» **EXERCISE PROMPT**
Your answer should consist of the complete listing, repeated verbatim.

» **SOURCE DATA**
Content starts

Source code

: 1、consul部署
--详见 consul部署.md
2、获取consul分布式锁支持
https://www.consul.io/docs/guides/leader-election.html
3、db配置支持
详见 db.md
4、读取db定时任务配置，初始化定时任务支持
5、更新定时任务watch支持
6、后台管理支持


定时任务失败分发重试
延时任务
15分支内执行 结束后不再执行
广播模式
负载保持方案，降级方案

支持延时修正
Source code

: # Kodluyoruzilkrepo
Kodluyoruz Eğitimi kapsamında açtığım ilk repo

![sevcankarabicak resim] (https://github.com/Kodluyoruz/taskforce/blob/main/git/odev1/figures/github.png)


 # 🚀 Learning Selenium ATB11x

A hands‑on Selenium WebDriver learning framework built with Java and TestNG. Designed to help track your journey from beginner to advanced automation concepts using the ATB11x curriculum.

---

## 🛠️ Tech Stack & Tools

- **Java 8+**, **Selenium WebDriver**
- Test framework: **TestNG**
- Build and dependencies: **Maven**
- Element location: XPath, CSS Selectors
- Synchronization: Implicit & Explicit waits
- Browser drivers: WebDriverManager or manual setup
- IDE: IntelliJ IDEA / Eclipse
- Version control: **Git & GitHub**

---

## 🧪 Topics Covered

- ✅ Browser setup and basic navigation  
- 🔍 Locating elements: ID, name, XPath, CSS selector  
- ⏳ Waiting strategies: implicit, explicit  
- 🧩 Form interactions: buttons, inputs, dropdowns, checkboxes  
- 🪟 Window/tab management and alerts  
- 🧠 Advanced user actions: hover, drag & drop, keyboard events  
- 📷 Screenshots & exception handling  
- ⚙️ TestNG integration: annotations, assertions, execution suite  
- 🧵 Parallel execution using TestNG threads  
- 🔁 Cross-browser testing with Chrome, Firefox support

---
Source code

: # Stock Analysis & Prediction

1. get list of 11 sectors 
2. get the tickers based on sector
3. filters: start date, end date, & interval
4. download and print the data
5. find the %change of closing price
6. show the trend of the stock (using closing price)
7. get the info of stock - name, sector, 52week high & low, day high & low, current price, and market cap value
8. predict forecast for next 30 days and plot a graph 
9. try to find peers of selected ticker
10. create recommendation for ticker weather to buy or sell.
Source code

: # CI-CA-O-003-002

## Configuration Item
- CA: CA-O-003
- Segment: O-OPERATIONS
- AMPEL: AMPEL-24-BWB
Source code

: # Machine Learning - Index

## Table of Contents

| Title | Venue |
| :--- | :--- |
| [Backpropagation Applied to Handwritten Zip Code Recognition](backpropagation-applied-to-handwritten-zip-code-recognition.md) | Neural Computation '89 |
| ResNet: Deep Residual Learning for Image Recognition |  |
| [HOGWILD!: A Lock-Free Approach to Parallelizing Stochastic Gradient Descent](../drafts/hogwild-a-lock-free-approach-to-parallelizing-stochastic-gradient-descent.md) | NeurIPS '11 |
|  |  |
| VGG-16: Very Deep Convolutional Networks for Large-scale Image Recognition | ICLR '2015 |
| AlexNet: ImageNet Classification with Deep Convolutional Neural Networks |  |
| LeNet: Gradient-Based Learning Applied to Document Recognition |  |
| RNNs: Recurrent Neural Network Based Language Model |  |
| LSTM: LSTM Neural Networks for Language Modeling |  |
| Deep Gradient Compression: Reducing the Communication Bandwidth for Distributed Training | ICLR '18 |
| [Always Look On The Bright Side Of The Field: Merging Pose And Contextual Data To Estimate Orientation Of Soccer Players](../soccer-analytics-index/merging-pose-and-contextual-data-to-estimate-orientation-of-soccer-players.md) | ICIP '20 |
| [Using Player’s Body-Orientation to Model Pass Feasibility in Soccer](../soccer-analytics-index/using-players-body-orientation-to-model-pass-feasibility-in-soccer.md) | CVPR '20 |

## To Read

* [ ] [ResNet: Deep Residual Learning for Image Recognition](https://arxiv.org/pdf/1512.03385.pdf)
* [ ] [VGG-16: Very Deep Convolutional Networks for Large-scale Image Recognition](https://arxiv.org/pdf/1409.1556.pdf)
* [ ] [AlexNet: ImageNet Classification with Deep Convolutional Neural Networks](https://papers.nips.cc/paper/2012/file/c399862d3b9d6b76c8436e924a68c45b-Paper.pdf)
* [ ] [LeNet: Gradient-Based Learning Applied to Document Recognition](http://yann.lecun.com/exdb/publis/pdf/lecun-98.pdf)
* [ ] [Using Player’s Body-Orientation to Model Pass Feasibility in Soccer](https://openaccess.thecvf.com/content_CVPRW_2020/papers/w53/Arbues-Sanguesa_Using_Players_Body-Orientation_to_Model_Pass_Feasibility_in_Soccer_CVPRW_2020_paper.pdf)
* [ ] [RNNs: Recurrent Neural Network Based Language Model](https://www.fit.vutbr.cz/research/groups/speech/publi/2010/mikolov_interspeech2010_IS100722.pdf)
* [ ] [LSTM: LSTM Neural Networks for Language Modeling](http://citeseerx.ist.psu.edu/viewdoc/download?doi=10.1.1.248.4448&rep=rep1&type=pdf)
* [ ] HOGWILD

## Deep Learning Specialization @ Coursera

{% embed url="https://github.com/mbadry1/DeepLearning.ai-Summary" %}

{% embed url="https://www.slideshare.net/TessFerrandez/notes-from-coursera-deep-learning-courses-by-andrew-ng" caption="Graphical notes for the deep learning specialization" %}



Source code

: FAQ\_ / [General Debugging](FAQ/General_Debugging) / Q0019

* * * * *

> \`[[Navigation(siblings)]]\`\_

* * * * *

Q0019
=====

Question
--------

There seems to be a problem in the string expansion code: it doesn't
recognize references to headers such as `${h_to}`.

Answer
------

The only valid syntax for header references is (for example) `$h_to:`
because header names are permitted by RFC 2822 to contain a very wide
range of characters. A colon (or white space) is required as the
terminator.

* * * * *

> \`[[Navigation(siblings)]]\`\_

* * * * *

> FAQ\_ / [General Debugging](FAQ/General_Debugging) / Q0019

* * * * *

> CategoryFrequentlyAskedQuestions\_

Content ends

» **ANSWER**
Source code

: 1、consul部署
--详见 consul部署.md
2、获取consul分布式锁支持
https://www.consul.io/docs/guides/leader-election.html
3、db配置支持
详见 db.md
4、读取db定时任务配置，初始化定时任务支持
5、更新定时任务watch支持
6、后台管理支持


定时任务失败分发重试
延时任务
15分支内执行 结束后不再执行
广播模式
负载保持方案，降级方案

支持延时修正
Source code

: # Kodluyoruzilkrepo
Kodluyoruz Eğitimi kapsamında açtığım ilk repo

![sevcankarabicak resim] (https://github.com/Kodluyoruz/taskforce/blob/main/git/odev1/figures/github.png)


 # 🚀 Learning Selenium ATB11x

A hands‑on Selenium WebDriver learning framework built with Java and TestNG. Designed to help track your journey from beginner to advanced automation concepts using the ATB11x curriculum.

---

## 🛠️ Tech Stack & Tools

- **Java 8+**, **Selenium WebDriver**
- Test framework: **TestNG**
- Build and dependencies: **Maven**
- Element location: XPath, CSS Selectors
- Synchronization: Implicit & Explicit waits
- Browser drivers: WebDriverManager or manual setup
- IDE: IntelliJ IDEA / Eclipse
- Version control: **Git & GitHub**

---

## 🧪 Topics Covered

- ✅ Browser setup and basic navigation  
- 🔍 Locating elements: ID, name, XPath, CSS selector  
- ⏳ Waiting strategies: implicit, explicit  
- 🧩 Form interactions: buttons, inputs, dropdowns, checkboxes  
- 🪟 Window/tab management and alerts  
- 🧠 Advanced user actions: hover, drag & drop, keyboard events  
- 📷 Screenshots & exception handling  
- ⚙️ TestNG integration: annotations, assertions, execution suite  
- 🧵 Parallel execution using TestNG threads  
- 🔁 Cross-browser testing with Chrome, Firefox support

---
Source code

: # Stock Analysis & Prediction

1. get list of 11 sectors 
2. get the tickers based on sector
3. filters: start date, end date, & interval
4. download and print the data
5. find the %change of closing price
6. show the trend of the stock (using closing price)
7. get the info of stock - name, sector, 52week high & low, day high & low, current price, and market cap value
8. predict forecast for next 30 days and plot a graph 
9. try to find peers of selected ticker
10. create recommendation for ticker weather to buy or sell.
Source code

: # CI-CA-O-003-002

## Configuration Item
- CA: CA-O-003
- Segment: O-OPERATIONS
- AMPEL: AMPEL-24-BWB
Source code

: # Machine Learning - Index

## Table of Contents

| Title | Venue |
| :--- | :--- |
| [Backpropagation Applied to Handwritten Zip Code Recognition](backpropagation-applied-to-handwritten-zip-code-recognition.md) | Neural Computation '89 |
| ResNet: Deep Residual Learning for Image Recognition |  |
| [HOGWILD!: A Lock-Free Approach to Parallelizing Stochastic Gradient Descent](../drafts/hogwild-a-lock-free-approach-to-parallelizing-stochastic-gradient-descent.md) | NeurIPS '11 |
|  |  |
| VGG-16: Very Deep Convolutional Networks for Large-scale Image Recognition | ICLR '2015 |
| AlexNet: ImageNet Classification with Deep Convolutional Neural Networks |  |
| LeNet: Gradient-Based Learning Applied to Document Recognition |  |
| RNNs: Recurrent Neural Network Based Language Model |  |
| LSTM: LSTM Neural Networks for Language Modeling |  |
| Deep Gradient Compression: Reducing the Communication Bandwidth for Distributed Training | ICLR '18 |
| [Always Look On The Bright Side Of The Field: Merging Pose And Contextual Data To Estimate Orientation Of Soccer Players](../soccer-analytics-index/merging-pose-and-contextual-data-to-estimate-orientation-of-soccer-players.md) | ICIP '20 |
| [Using Player’s Body-Orientation to Model Pass Feasibility in Soccer](../soccer-analytics-index/using-players-body-orientation-to-model-pass-feasibility-in-soccer.md) | CVPR '20 |

## To Read

* [ ] [ResNet: Deep Residual Learning for Image Recognition](https://arxiv.org/pdf/1512.03385.pdf)
* [ ] [VGG-16: Very Deep Convolutional Networks for Large-scale Image Recognition](https://arxiv.org/pdf/1409.1556.pdf)
* [ ] [AlexNet: ImageNet Classification with Deep Convolutional Neural Networks](https://papers.nips.cc/paper/2012/file/c399862d3b9d6b76c8436e924a68c45b-Paper.pdf)
* [ ] [LeNet: Gradient-Based Learning Applied to Document Recognition](http://yann.lecun.com/exdb/publis/pdf/lecun-98.pdf)
* [ ] [Using Player’s Body-Orientation to Model Pass Feasibility in Soccer](https://openaccess.thecvf.com/content_CVPRW_2020/papers/w53/Arbues-Sanguesa_Using_Players_Body-Orientation_to_Model_Pass_Feasibility_in_Soccer_CVPRW_2020_paper.pdf)
* [ ] [RNNs: Recurrent Neural Network Based Language Model](https://www.fit.vutbr.cz/research/groups/speech/publi/2010/mikolov_interspeech2010_IS100722.pdf)
* [ ] [LSTM: LSTM Neural Networks for Language Modeling](http://citeseerx.ist.psu.edu/viewdoc/download?doi=10.1.1.248.4448&rep=rep1&type=pdf)
* [ ] HOGWILD

## Deep Learning Specialization @ Coursera

{% embed url="https://github.com/mbadry1/DeepLearning.ai-Summary" %}

{% embed url="https://www.slideshare.net/TessFerrandez/notes-from-coursera-deep-learning-courses-by-andrew-ng" caption="Graphical notes for the deep learning specialization" %}



Source code

: FAQ\_ / [General Debugging](FAQ/General_Debugging) / Q0019

* * * * *

> \`[[Navigation(siblings)]]\`\_

* * * * *

Q0019
=====

Question
--------

There seems to be a problem in the string expansion code: it doesn't
recognize references to headers such as `${h_to}`.

Answer
------

The only valid syntax for header references is (for example) `$h_to:`
because header names are permitted by RFC 2822 to contain a very wide
range of characters. A colon (or white space) is required as the
terminator.

* * * * *

> \`[[Navigation(siblings)]]\`\_

* * * * *

> FAQ\_ / [General Debugging](FAQ/General_Debugging) / Q0019

* * * * *

> CategoryFrequentlyAskedQuestions\_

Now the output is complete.